- Activity
Please reproduce exactly the lines from the start of the records through the one containing "работу над обновлениями.", and nothing more.

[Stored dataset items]
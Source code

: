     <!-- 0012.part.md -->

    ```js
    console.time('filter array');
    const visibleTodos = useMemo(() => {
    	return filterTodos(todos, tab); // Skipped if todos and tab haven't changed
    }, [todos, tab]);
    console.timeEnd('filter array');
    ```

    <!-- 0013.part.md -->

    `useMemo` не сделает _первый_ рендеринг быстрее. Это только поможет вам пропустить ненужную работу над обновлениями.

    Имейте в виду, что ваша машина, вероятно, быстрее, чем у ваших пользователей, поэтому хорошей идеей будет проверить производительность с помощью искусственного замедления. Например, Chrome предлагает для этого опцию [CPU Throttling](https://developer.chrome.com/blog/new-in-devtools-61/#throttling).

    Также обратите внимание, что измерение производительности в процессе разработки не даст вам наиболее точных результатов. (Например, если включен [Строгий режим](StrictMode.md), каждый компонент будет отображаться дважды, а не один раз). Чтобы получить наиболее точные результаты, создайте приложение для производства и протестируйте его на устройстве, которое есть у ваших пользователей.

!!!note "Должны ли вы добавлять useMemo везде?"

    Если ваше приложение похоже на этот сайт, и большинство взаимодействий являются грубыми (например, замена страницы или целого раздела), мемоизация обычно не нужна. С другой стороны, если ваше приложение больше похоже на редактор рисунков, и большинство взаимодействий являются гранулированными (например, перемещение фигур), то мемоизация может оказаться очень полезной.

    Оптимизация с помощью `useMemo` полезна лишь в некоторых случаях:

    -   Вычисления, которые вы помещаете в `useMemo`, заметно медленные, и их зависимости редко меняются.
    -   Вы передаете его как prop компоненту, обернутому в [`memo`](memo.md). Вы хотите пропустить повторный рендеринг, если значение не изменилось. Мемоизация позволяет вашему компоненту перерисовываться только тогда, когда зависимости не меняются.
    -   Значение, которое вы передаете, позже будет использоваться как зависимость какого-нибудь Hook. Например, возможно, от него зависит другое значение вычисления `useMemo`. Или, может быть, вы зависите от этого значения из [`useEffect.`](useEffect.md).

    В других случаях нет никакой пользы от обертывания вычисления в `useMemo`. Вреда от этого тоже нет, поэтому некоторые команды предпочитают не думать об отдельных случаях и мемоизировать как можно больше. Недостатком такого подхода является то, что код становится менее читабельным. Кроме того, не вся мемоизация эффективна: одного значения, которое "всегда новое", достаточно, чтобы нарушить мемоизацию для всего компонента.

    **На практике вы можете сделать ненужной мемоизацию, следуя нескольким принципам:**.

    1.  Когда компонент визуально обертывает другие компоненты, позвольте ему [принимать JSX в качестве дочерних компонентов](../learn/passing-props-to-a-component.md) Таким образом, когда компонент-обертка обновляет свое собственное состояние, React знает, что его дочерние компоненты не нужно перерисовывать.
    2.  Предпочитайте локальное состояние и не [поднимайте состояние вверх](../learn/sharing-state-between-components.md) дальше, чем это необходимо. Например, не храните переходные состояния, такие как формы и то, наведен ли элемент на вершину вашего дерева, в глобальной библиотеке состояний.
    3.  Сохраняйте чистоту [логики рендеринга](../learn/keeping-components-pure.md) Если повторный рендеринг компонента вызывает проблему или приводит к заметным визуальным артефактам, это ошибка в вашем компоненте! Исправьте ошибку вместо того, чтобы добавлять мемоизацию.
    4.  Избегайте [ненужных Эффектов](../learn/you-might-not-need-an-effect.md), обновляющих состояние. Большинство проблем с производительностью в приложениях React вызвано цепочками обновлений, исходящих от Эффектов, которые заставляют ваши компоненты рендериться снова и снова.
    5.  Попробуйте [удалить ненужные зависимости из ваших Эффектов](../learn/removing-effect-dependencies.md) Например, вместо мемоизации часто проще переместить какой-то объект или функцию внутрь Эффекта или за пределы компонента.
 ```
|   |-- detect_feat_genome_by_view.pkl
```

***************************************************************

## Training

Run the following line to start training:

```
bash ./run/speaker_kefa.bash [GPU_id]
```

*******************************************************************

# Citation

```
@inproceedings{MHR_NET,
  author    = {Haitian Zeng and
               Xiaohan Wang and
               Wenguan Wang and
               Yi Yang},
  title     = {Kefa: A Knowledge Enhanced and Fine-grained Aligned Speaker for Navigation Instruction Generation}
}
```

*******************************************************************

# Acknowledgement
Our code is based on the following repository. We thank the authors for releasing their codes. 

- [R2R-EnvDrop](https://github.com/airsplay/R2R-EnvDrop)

- Answer section
Source code

:     <!-- 0012.part.md -->

    ```js
    console.time('filter array');
    const visibleTodos = useMemo(() => {
    	return filterTodos(todos, tab); // Skipped if todos and tab haven't changed
    }, [todos, tab]);
    console.timeEnd('filter array');
    ```

    <!-- 0013.part.md -->

    `useMemo` не сделает _первый_ рендеринг быстрее. Это только поможет вам пропустить ненужную работу над обновлениями.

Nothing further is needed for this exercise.